- **Exercise prompt**
Go through the data below and copy each line where the word "solid" occurs.

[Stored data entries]
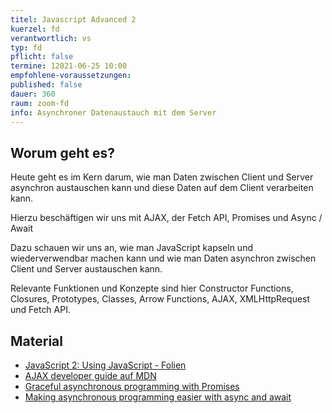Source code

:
 ```yaml
---
titel: Javascript Advanced 2
kuerzel: fd
verantwortlich: vs
typ: fd
pflicht: false
termine: 12021-06-25 10:00
empfohlene-voraussetzungen: 
published: false
dauer: 360
raum: zoom-fd
info: Asynchroner Datenaustauch mit dem Server
---
```

## Worum geht es?
Heute geht es im Kern darum, wie man Daten zwischen Client und Server asynchron austauschen kann und diese Daten auf dem Client verarbeiten kann. 

Hierzu beschäftigen wir uns mit AJAX, der Fetch API, Promises und Async / Await

Dazu schauen wir uns an, wie man JavaScript kapseln und wiederverwendbar machen kann und wie man Daten asynchron zwischen Client und Server austauschen kann. 

Relevante Funktionen und Konzepte  sind hier Constructor Functions, Closures, Prototypes, Classes, Arrow Functions, AJAX, XMLHttpRequest und Fetch API.

## Material
- [JavaScript 2: Using JavaScript - Folien](../../material/frontend-development-1/session-5/slides/Chapter09-JavaScript2UsingJavaScript.pdf)
- [AJAX developer guide auf MDN](https://developer.mozilla.org/en-US/docs/Web/Guide/AJAX)
- [Graceful asynchronous programming with Promises](https://developer.mozilla.org/en-US/docs/Learn/JavaScript/Asynchronous/Promises)
- [Making asynchronous programming easier with async and await](https://developer.mozilla.org/en-US/docs/Learn/JavaScript/Asynchronous/Async_await)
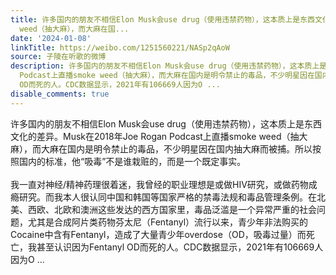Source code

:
 ```yaml
---
title: 许多国内的朋友不相信Elon Musk会use drug（使用违禁药物），这本质上是东西文化的差异。Musk在2018年Joe Rogan Podcast上直播smoke
  weed（抽大麻），而大麻在国...
date: '2024-01-08'
linkTitle: https://weibo.com/1251560221/NASp2qAoW
source: 子陵在听歌的微博
description: 许多国内的朋友不相信Elon Musk会use drug（使用违禁药物），这本质上是东西文化的差异。Musk在2018年Joe Rogan
  Podcast上直播smoke weed（抽大麻），而大麻在国内是明令禁止的毒品，不少明星因在国内抽大麻而被捕。所以按照国内的标准，他“吸毒”不是谁栽赃的，而是一个既定事实。<br><br>我一直对神经/精神药理很着迷，我曾经的职业理想是或做HIV研究，或做药物成瘾研究。而我本人很认同中国和韩国等国家严格的禁毒法规和毒品管理条例。在北美、西欧、北欧和澳洲这些发达的西方国家里，毒品泛滥是一个异常严重的社会问题，尤其是合成阿片类药物芬太尼（Fentanyl）流行以来，青少年非法购买的Cocaine中含有Fentanyl，造成了大量青少年overdose（OD，吸毒过量）而死亡，我甚至认识因为Fentanyl
  OD而死的人。CDC数据显示，2021年有106669人因为O ...
disable_comments: true
---
```

许多国内的朋友不相信Elon Musk会use drug（使用违禁药物），这本质上是东西文化的差异。Musk在2018年Joe Rogan Podcast上直播smoke weed（抽大麻），而大麻在国内是明令禁止的毒品，不少明星因在国内抽大麻而被捕。所以按照国内的标准，他“吸毒”不是谁栽赃的，而是一个既定事实。<br><br>我一直对神经/精神药理很着迷，我曾经的职业理想是或做HIV研究，或做药物成瘾研究。而我本人很认同中国和韩国等国家严格的禁毒法规和毒品管理条例。在北美、西欧、北欧和澳洲这些发达的西方国家里，毒品泛滥是一个异常严重的社会问题，尤其是合成阿片类药物芬太尼（Fentanyl）流行以来，青少年非法购买的Cocaine中含有Fentanyl，造成了大量青少年overdose（OD，吸毒过量）而死亡，我甚至认识因为Fentanyl OD而死的人。CDC数据显示，2021年有106669人因为O ...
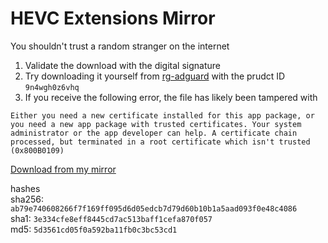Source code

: # HEVC Extensions Mirror

You shouldn't trust a random stranger on the internet
1. Validate the download with the digital signature
2. Try downloading it yourself from [rg-adguard](https://store.rg-adguard.net/) with the prudct ID `9n4wgh0z6vhq`
3. If you receive the following error, the file has likely been tampered with

```
Either you need a new certificate installed for this app package, or you need a new app package with trusted certificates. Your system administrator or the app developer can help. A certificate chain processed, but terminated in a root certificate which isn't trusted (0x800B0109)
```

[Download from my mirror](./lfs/Microsoft.HEVCVideoExtension_2.4.25.0_neutral_~_8wekyb3d8bbwe.AppxBundle)  

hashes  
sha256: `ab79e740608266f7f169ff095d6d05edcb7d79d60b10b1a5aad093f0e48c4086`  
sha1: `3e334cfe8eff8445cd7ac513baff1cefa870f057`  
md5: `5d3561cd05f0a592ba11fb0c3bc53cd1`  
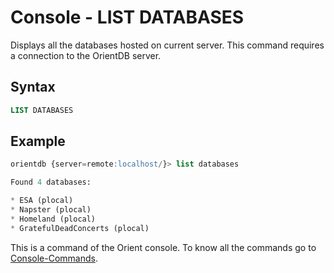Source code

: # Console - LIST DATABASES

Displays all the databases hosted on current server. This command requires a connection to the OrientDB server.

## Syntax

```sql
LIST DATABASES
```

## Example

```sql
orientdb {server=remote:localhost/}> list databases

Found 4 databases:

* ESA (plocal)
* Napster (plocal)
* Homeland (plocal)
* GratefulDeadConcerts (plocal)
```

This is a command of the Orient console. To know all the commands go to [Console-Commands](Console-Commands.md).
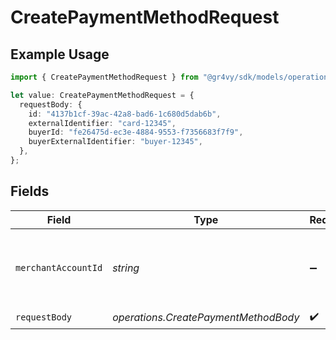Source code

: # CreatePaymentMethodRequest

## Example Usage

```typescript
import { CreatePaymentMethodRequest } from "@gr4vy/sdk/models/operations";

let value: CreatePaymentMethodRequest = {
  requestBody: {
    id: "4137b1cf-39ac-42a8-bad6-1c680d5dab6b",
    externalIdentifier: "card-12345",
    buyerId: "fe26475d-ec3e-4884-9553-f7356683f7f9",
    buyerExternalIdentifier: "buyer-12345",
  },
};
```

## Fields

| Field                                                   | Type                                                    | Required                                                | Description                                             |
| ------------------------------------------------------- | ------------------------------------------------------- | ------------------------------------------------------- | ------------------------------------------------------- |
| `merchantAccountId`                                     | *string*                                                | :heavy_minus_sign:                                      | The ID of the merchant account to use for this request. |
| `requestBody`                                           | *operations.CreatePaymentMethodBody*                    | :heavy_check_mark:                                      | N/A                                                     |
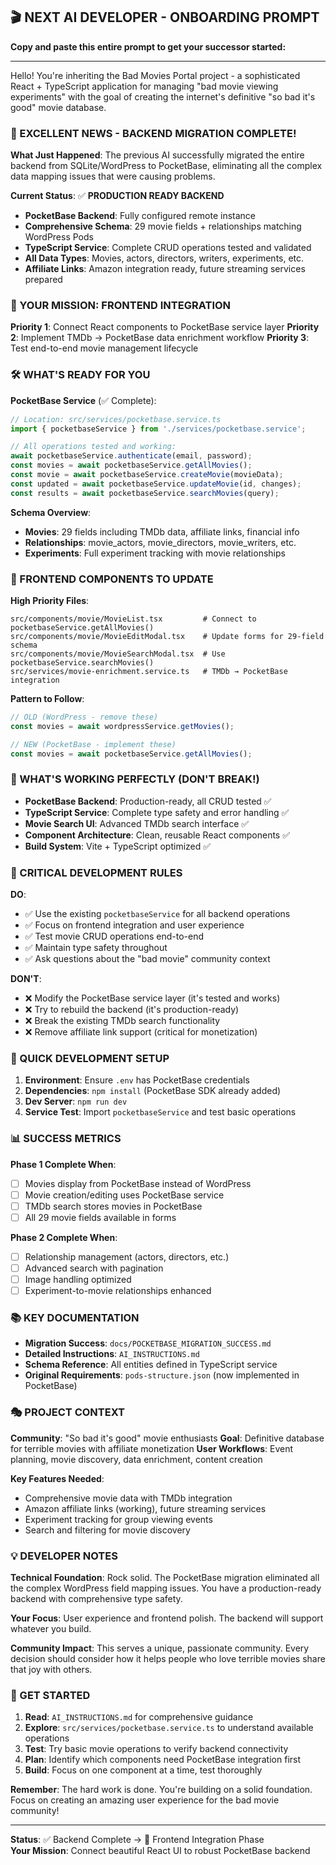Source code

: ## 🎬 NEXT AI DEVELOPER - ONBOARDING PROMPT

**Copy and paste this entire prompt to get your successor started:**

---

Hello! You're inheriting the Bad Movies Portal project - a sophisticated React + TypeScript application for managing "bad movie viewing experiments" with the goal of creating the internet's definitive "so bad it's good" movie database.

### 🎉 EXCELLENT NEWS - BACKEND MIGRATION COMPLETE!

**What Just Happened**: The previous AI successfully migrated the entire backend from SQLite/WordPress to PocketBase, eliminating all the complex data mapping issues that were causing problems.

**Current Status**: ✅ **PRODUCTION READY BACKEND**
- **PocketBase Backend**: Fully configured remote instance
- **Comprehensive Schema**: 29 movie fields + relationships matching WordPress Pods
- **TypeScript Service**: Complete CRUD operations tested and validated
- **All Data Types**: Movies, actors, directors, writers, experiments, etc.
- **Affiliate Links**: Amazon integration ready, future streaming services prepared

### 🎯 YOUR MISSION: FRONTEND INTEGRATION

**Priority 1**: Connect React components to PocketBase service layer
**Priority 2**: Implement TMDb → PocketBase data enrichment workflow
**Priority 3**: Test end-to-end movie management lifecycle

### 🛠️ WHAT'S READY FOR YOU

**PocketBase Service** (✅ Complete):
```typescript
// Location: src/services/pocketbase.service.ts
import { pocketbaseService } from './services/pocketbase.service';

// All operations tested and working:
await pocketbaseService.authenticate(email, password);
const movies = await pocketbaseService.getAllMovies();
const movie = await pocketbaseService.createMovie(movieData);
const updated = await pocketbaseService.updateMovie(id, changes);
const results = await pocketbaseService.searchMovies(query);
```

**Schema Overview**:
- **Movies**: 29 fields including TMDb data, affiliate links, financial info
- **Relationships**: movie_actors, movie_directors, movie_writers, etc.
- **Experiments**: Full experiment tracking with movie relationships

### 🔄 FRONTEND COMPONENTS TO UPDATE

**High Priority Files**:
```
src/components/movie/MovieList.tsx         # Connect to pocketbaseService.getAllMovies()
src/components/movie/MovieEditModal.tsx    # Update forms for 29-field schema
src/components/movie/MovieSearchModal.tsx  # Use pocketbaseService.searchMovies()
src/services/movie-enrichment.service.ts   # TMDb → PocketBase integration
```

**Pattern to Follow**:
```typescript
// OLD (WordPress - remove these)
const movies = await wordpressService.getMovies();

// NEW (PocketBase - implement these)
const movies = await pocketbaseService.getAllMovies();
```

### 🎯 WHAT'S WORKING PERFECTLY (DON'T BREAK!)

- **PocketBase Backend**: Production-ready, all CRUD tested ✅
- **TypeScript Service**: Complete type safety and error handling ✅
- **Movie Search UI**: Advanced TMDb search interface ✅
- **Component Architecture**: Clean, reusable React components ✅
- **Build System**: Vite + TypeScript optimized ✅

### 🚨 CRITICAL DEVELOPMENT RULES

**DO**:
- ✅ Use the existing `pocketbaseService` for all backend operations
- ✅ Focus on frontend integration and user experience
- ✅ Test movie CRUD operations end-to-end
- ✅ Maintain type safety throughout
- ✅ Ask questions about the "bad movie" community context

**DON'T**:
- ❌ Modify the PocketBase service layer (it's tested and works)
- ❌ Try to rebuild the backend (it's production-ready)
- ❌ Break the existing TMDb search functionality
- ❌ Remove affiliate link support (critical for monetization)

### 🔧 QUICK DEVELOPMENT SETUP

1. **Environment**: Ensure `.env` has PocketBase credentials
2. **Dependencies**: `npm install` (PocketBase SDK already added)
3. **Dev Server**: `npm run dev`
4. **Service Test**: Import `pocketbaseService` and test basic operations

### 📊 SUCCESS METRICS

**Phase 1 Complete When**:
- [ ] Movies display from PocketBase instead of WordPress
- [ ] Movie creation/editing uses PocketBase service
- [ ] TMDb search stores movies in PocketBase
- [ ] All 29 movie fields available in forms

**Phase 2 Complete When**:
- [ ] Relationship management (actors, directors, etc.)
- [ ] Advanced search with pagination
- [ ] Image handling optimized
- [ ] Experiment-to-movie relationships enhanced

### 📚 KEY DOCUMENTATION

- **Migration Success**: `docs/POCKETBASE_MIGRATION_SUCCESS.md`
- **Detailed Instructions**: `AI_INSTRUCTIONS.md`
- **Schema Reference**: All entities defined in TypeScript service
- **Original Requirements**: `pods-structure.json` (now implemented in PocketBase)

### 🎭 PROJECT CONTEXT

**Community**: "So bad it's good" movie enthusiasts
**Goal**: Definitive database for terrible movies with affiliate monetization
**User Workflows**: Event planning, movie discovery, data enrichment, content creation

**Key Features Needed**:
- Comprehensive movie data with TMDb integration
- Amazon affiliate links (working), future streaming services
- Experiment tracking for group viewing events
- Search and filtering for movie discovery

### 💡 DEVELOPER NOTES

**Technical Foundation**: Rock solid. The PocketBase migration eliminated all the complex WordPress field mapping issues. You have a production-ready backend with comprehensive type safety.

**Your Focus**: User experience and frontend polish. The backend will support whatever you build.

**Community Impact**: This serves a unique, passionate community. Every decision should consider how it helps people who love terrible movies share that joy with others.

### 🚀 GET STARTED

1. **Read**: `AI_INSTRUCTIONS.md` for comprehensive guidance
2. **Explore**: `src/services/pocketbase.service.ts` to understand available operations
3. **Test**: Try basic movie operations to verify backend connectivity
4. **Plan**: Identify which components need PocketBase integration first
5. **Build**: Focus on one component at a time, test thoroughly

**Remember**: The hard work is done. You're building on a solid foundation. Focus on creating an amazing user experience for the bad movie community!

---

**Status**: ✅ Backend Complete → 🔄 Frontend Integration Phase  
**Your Mission**: Connect beautiful React UI to robust PocketBase backend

- **Result**
**Technical Foundation**: Rock solid. The PocketBase migration eliminated all the complex WordPress field mapping issues. You have a production-ready backend with comprehensive type safety.
**Remember**: The hard work is done. You're building on a solid foundation. Focus on creating an amazing user experience for the bad movie community!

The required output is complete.